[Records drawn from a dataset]
*-*-*

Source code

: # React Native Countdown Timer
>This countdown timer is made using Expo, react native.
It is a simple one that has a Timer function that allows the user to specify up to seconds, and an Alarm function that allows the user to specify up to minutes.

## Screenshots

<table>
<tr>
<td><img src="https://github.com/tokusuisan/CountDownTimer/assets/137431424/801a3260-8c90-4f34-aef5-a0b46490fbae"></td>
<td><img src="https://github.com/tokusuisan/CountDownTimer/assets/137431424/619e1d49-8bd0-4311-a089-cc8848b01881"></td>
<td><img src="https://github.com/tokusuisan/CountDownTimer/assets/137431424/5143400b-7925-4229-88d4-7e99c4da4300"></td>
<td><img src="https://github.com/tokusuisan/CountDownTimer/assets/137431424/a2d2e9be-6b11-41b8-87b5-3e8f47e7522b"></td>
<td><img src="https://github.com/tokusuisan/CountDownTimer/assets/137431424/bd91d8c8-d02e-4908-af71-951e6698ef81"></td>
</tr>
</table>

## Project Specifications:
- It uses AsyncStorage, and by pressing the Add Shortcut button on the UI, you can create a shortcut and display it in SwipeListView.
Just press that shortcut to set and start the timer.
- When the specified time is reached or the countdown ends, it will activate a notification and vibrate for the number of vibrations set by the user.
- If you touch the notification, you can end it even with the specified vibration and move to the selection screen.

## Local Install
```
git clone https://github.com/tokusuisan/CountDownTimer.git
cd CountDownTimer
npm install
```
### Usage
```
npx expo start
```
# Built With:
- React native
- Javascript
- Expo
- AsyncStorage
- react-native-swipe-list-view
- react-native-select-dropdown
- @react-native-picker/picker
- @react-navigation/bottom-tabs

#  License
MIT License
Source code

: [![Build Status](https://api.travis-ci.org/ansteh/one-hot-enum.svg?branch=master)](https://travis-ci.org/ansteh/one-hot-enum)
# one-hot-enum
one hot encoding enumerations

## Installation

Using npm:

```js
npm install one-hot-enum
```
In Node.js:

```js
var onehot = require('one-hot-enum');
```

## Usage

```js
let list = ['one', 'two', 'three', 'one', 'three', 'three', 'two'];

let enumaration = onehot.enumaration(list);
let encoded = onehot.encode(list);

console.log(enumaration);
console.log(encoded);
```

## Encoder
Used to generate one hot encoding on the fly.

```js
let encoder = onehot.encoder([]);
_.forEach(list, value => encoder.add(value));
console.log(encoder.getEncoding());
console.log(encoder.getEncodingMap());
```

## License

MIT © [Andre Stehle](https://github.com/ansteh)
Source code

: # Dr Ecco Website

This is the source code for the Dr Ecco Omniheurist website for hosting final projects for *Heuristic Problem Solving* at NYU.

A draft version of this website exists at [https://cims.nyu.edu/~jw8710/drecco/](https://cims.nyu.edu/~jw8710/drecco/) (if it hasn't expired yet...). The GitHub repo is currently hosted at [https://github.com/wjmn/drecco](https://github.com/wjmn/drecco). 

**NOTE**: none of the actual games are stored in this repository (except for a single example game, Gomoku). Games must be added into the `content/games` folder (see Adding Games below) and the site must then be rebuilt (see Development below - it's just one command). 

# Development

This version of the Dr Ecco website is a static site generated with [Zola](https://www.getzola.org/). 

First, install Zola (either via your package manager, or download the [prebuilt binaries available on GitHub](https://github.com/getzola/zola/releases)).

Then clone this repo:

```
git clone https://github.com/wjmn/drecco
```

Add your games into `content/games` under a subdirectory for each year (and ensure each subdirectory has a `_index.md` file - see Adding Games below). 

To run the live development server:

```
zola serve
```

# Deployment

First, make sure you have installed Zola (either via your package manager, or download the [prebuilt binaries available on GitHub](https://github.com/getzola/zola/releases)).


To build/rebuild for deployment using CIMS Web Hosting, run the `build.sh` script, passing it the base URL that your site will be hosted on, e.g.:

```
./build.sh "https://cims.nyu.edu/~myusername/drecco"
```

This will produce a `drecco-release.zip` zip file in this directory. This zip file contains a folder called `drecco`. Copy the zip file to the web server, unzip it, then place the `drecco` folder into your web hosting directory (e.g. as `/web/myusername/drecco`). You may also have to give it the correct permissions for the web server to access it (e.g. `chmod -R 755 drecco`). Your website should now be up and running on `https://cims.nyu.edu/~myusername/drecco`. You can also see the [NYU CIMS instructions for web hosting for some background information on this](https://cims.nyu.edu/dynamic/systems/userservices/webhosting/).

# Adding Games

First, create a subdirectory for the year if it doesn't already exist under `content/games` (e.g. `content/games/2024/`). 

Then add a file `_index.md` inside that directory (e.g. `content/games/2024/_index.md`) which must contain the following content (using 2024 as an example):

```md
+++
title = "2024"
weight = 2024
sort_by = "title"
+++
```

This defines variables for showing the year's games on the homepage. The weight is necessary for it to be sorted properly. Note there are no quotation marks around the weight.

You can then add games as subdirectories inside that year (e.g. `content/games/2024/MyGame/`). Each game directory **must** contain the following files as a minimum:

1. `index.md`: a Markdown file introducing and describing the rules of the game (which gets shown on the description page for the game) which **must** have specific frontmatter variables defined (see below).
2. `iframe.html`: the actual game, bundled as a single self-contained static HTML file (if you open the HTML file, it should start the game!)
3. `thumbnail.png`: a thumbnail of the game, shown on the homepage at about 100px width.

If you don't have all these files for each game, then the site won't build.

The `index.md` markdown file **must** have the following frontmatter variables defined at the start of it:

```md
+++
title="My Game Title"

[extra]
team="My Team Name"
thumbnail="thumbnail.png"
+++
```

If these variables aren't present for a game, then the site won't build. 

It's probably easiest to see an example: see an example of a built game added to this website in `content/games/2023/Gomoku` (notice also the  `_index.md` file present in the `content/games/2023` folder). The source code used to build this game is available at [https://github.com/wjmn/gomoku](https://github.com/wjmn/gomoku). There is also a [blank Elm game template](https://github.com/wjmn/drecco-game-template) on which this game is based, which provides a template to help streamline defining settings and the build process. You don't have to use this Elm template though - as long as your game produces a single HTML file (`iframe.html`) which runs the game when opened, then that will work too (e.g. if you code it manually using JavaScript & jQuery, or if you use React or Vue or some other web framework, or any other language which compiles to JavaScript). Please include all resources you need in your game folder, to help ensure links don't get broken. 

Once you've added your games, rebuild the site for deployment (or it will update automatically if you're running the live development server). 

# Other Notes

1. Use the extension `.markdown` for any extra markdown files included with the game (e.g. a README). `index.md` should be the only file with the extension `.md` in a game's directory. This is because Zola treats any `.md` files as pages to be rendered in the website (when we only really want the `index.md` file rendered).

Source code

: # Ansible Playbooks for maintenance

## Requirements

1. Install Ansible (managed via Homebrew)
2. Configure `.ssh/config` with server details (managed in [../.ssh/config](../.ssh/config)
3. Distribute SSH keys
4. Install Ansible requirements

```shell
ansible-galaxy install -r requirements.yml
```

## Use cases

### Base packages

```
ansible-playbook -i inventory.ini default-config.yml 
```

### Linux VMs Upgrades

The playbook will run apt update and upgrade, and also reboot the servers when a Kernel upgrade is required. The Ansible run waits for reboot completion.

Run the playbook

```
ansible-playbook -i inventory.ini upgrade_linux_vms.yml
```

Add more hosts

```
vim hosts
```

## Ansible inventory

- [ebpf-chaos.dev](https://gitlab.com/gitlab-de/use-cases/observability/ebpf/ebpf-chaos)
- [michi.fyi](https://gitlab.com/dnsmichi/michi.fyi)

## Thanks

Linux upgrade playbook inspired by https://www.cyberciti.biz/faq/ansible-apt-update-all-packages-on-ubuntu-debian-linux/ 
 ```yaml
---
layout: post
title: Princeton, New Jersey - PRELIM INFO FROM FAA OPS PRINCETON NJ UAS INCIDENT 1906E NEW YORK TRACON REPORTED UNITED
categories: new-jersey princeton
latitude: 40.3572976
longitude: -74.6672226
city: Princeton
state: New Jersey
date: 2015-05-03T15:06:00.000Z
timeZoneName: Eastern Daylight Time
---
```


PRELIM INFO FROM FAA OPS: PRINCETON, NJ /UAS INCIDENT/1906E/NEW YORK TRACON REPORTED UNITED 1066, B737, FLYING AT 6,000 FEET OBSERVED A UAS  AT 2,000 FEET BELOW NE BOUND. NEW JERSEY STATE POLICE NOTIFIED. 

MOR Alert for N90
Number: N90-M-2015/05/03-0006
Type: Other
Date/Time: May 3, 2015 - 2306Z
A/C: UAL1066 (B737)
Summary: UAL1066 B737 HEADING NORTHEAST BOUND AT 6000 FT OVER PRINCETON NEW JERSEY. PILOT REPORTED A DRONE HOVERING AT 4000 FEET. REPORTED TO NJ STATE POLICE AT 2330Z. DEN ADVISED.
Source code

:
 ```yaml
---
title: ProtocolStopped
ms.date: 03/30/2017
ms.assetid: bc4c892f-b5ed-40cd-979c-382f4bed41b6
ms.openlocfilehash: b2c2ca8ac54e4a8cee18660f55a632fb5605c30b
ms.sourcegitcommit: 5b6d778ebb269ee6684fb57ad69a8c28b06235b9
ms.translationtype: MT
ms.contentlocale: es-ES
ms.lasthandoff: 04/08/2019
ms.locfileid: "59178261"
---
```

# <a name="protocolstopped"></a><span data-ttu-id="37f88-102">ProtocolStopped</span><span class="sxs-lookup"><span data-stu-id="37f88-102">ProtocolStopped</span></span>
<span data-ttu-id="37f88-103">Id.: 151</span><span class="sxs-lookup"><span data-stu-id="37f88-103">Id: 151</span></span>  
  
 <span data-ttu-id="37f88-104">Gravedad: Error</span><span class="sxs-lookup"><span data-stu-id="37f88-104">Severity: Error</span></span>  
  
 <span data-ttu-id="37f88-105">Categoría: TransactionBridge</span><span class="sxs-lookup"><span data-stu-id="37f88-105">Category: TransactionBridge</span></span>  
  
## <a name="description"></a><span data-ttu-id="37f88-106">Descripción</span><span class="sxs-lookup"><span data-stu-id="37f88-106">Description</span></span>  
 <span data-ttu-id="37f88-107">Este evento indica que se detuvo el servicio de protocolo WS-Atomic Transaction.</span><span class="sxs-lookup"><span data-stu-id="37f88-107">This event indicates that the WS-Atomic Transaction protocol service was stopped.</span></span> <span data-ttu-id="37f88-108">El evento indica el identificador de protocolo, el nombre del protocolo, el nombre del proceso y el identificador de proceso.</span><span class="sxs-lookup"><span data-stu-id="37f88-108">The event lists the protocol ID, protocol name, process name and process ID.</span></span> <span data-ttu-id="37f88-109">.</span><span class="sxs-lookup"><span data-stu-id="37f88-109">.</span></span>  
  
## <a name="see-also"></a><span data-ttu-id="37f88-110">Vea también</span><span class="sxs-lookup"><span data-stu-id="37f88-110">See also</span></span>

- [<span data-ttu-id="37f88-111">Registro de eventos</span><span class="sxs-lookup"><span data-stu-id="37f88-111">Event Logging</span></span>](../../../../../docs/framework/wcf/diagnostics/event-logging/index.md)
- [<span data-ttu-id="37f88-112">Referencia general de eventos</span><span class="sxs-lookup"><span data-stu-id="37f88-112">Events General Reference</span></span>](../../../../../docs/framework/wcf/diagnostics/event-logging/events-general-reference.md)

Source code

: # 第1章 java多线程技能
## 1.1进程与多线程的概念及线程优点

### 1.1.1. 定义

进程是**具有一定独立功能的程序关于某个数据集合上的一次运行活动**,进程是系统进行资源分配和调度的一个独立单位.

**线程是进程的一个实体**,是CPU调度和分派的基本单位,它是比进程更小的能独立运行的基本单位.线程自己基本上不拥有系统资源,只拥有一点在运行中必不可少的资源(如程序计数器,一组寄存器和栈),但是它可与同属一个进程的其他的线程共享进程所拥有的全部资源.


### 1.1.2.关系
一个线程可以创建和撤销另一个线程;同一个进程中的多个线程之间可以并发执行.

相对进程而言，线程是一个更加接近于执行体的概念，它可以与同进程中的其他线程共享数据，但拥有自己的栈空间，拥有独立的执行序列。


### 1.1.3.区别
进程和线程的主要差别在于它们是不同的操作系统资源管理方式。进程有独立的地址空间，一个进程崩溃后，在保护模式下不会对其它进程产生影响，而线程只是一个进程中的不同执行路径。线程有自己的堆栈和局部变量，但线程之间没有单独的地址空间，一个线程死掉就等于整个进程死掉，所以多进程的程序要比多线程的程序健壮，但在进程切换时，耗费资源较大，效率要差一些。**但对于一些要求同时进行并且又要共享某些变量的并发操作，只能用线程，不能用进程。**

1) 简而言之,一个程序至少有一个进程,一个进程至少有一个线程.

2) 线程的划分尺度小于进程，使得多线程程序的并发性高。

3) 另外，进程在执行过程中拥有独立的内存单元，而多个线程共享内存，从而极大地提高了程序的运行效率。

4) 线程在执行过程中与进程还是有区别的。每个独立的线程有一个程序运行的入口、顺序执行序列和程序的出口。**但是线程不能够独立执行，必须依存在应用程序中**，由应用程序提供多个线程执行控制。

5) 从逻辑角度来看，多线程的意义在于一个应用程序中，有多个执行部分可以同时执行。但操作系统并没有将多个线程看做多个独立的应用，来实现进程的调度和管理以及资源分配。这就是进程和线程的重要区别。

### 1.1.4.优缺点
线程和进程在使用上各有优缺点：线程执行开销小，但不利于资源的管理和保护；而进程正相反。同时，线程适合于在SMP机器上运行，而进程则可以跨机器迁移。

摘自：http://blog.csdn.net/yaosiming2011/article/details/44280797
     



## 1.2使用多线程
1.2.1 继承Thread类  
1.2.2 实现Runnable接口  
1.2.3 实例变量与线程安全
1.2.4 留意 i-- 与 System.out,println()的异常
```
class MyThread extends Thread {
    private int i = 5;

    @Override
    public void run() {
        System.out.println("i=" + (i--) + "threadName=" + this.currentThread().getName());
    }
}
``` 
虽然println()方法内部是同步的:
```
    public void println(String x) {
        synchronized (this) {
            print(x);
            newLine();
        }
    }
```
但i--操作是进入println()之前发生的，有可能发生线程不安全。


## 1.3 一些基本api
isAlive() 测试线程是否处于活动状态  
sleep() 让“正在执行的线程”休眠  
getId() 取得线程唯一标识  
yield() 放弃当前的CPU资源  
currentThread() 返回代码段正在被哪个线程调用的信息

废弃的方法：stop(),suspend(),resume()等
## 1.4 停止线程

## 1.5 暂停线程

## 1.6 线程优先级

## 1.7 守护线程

*-*-*

In the entries above, the lines between the one holding "one hot encoding enumerations" and the one holding "This is the", inclusive, are to be printed exactly as written, and those alone.

one hot encoding enumerations

## Installation

Using npm:

```js
npm install one-hot-enum
```
In Node.js:

```js
var onehot = require('one-hot-enum');
```

## Usage

```js
let list = ['one', 'two', 'three', 'one', 'three', 'three', 'two'];

let enumaration = onehot.enumaration(list);
let encoded = onehot.encode(list);

console.log(enumaration);
console.log(encoded);
```

## Encoder
Used to generate one hot encoding on the fly.

```js
let encoder = onehot.encoder([]);
_.forEach(list, value => encoder.add(value));
console.log(encoder.getEncoding());
console.log(encoder.getEncodingMap());
```

## License

MIT © [Andre Stehle](https://github.com/ansteh)
Source code

: # Dr Ecco Website

This is the source code for the Dr Ecco Omniheurist website for hosting final projects for *Heuristic Problem Solving* at NYU.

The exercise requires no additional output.